Court of Appeals of Alabama
Jan 12, 1926
21 Ala. App. 209 (Ala. Crim. App. 1926)

Summary

In Browning v. State, 21 Ala. App. 209, 106 So. 895, we did hold that [page 896] "force or violence not being an element of the crime of carnal knowledge, the crime of assault and battery is not embraced in the indictment in the case at bar.

Summary of this case from Montgomery v. State

Opinion

1 Div. 647.

November 24, 1925. Rehearing Denied January 12, 1926.

Appeal from Circuit Court, Mobile County; Saffold Berney, Judge.

John Browning was convicted of an offense, and he appeals. Reversed 'and remanded.

F. K. Hale, Jr., and McMillan Grove, all of Mobile, for appellant.

There was no evidence to sustain the charge, and defendant was due the affirmative charge. The evidence was sufficient to sustain the verdict, and the affirmative charge was properly refused. Pellum v. State, 89 Ala. 28, 8 So. 83; Dawkins v. State, 58 Ala. 376, 29 Am. Rep. 754.

Harwell G. Davis, Atty. Gen., and Chas. H. Brown, Asst. Atty. Gen., for the State.


Defendant was convicted on a charge of abusing a child under the age of consent, in an attempt to have carnal knowledge of her.

This record reeks with the sordid details of a crime alleged to have been committed among those who constitute what is called "the underworld." The mother and aunt of the child alleged to have been injured are prostitutes and the keepers of houses where immoral practices are freely carried on. The aunt, a witness for the state, was a former intimate of defendant and had just been "beat up" by defendant, for which he had undergone prosecution for assault and battery instituted by her. At the trial of the defendant on the present charge the animus of the aunt still existed and was evident.

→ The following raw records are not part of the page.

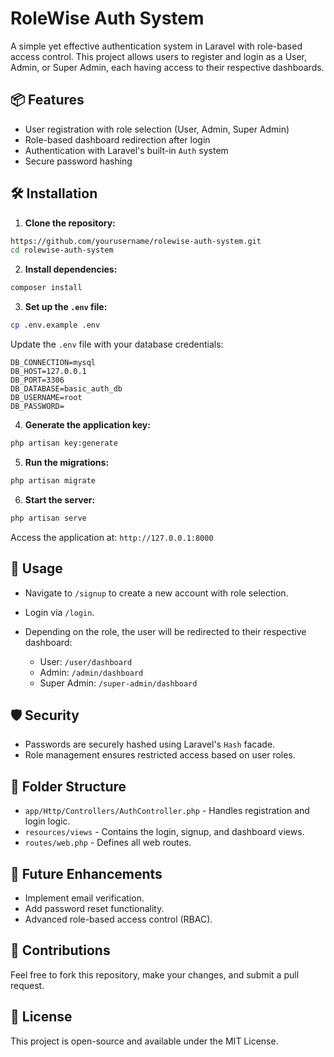 # RoleWise Auth System

A simple yet effective authentication system in Laravel with role-based access control. This project allows users to register and login as a User, Admin, or Super Admin, each having access to their respective dashboards.

## 📦 Features

* User registration with role selection (User, Admin, Super Admin)
* Role-based dashboard redirection after login
* Authentication with Laravel's built-in `Auth` system
* Secure password hashing

## 🛠️ Installation

1. **Clone the repository:**

```bash
https://github.com/yourusername/rolewise-auth-system.git
cd rolewise-auth-system
```

2. **Install dependencies:**

```bash
composer install
```

3. **Set up the `.env` file:**

```bash
cp .env.example .env
```

Update the `.env` file with your database credentials:

```
DB_CONNECTION=mysql
DB_HOST=127.0.0.1
DB_PORT=3306
DB_DATABASE=basic_auth_db
DB_USERNAME=root
DB_PASSWORD=
```

4. **Generate the application key:**

```bash
php artisan key:generate
```

5. **Run the migrations:**

```bash
php artisan migrate
```

6. **Start the server:**

```bash
php artisan serve
```

Access the application at: `http://127.0.0.1:8000`

## 🚀 Usage

* Navigate to `/signup` to create a new account with role selection.
* Login via `/login`.
* Depending on the role, the user will be redirected to their respective dashboard:

  * User: `/user/dashboard`
  * Admin: `/admin/dashboard`
  * Super Admin: `/super-admin/dashboard`

## 🛡️ Security

* Passwords are securely hashed using Laravel's `Hash` facade.
* Role management ensures restricted access based on user roles.

## 📁 Folder Structure

* `app/Http/Controllers/AuthController.php` - Handles registration and login logic.
* `resources/views` - Contains the login, signup, and dashboard views.
* `routes/web.php` - Defines all web routes.

## 🔧 Future Enhancements

* Implement email verification.
* Add password reset functionality.
* Advanced role-based access control (RBAC).

## 🤝 Contributions

Feel free to fork this repository, make your changes, and submit a pull request.

## 📄 License

This project is open-source and available under the MIT License.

The child, a girl of seven, according to the state's evidence, was taken behind a house, near a street, where defendant removed her "bloomers," lay upon his back on the ground, pulled her over on him and placed his private organ against the privates of the child. There was no evidence of an effort to make an entrance, no injury to the genital parts of the child other than that, from one to five days after the alleged occurrence, it was discovered that the child had, in some manner, contracted a venereal disease. At the time the child was examined by the doctor the parts were inflamed from the disease, which the doctor testified had been in progress from three to ten days. The doctor further testified that the disease was what is known as a germ disease and could be contracted in various ways; by contact with a male who was infected with it, by contact with a toilet or with soiled clothing upon which was the germ. The undisputed evidence was that the defendant was not, at the time of the alleged offense, infected with the disease from which the child was suffering.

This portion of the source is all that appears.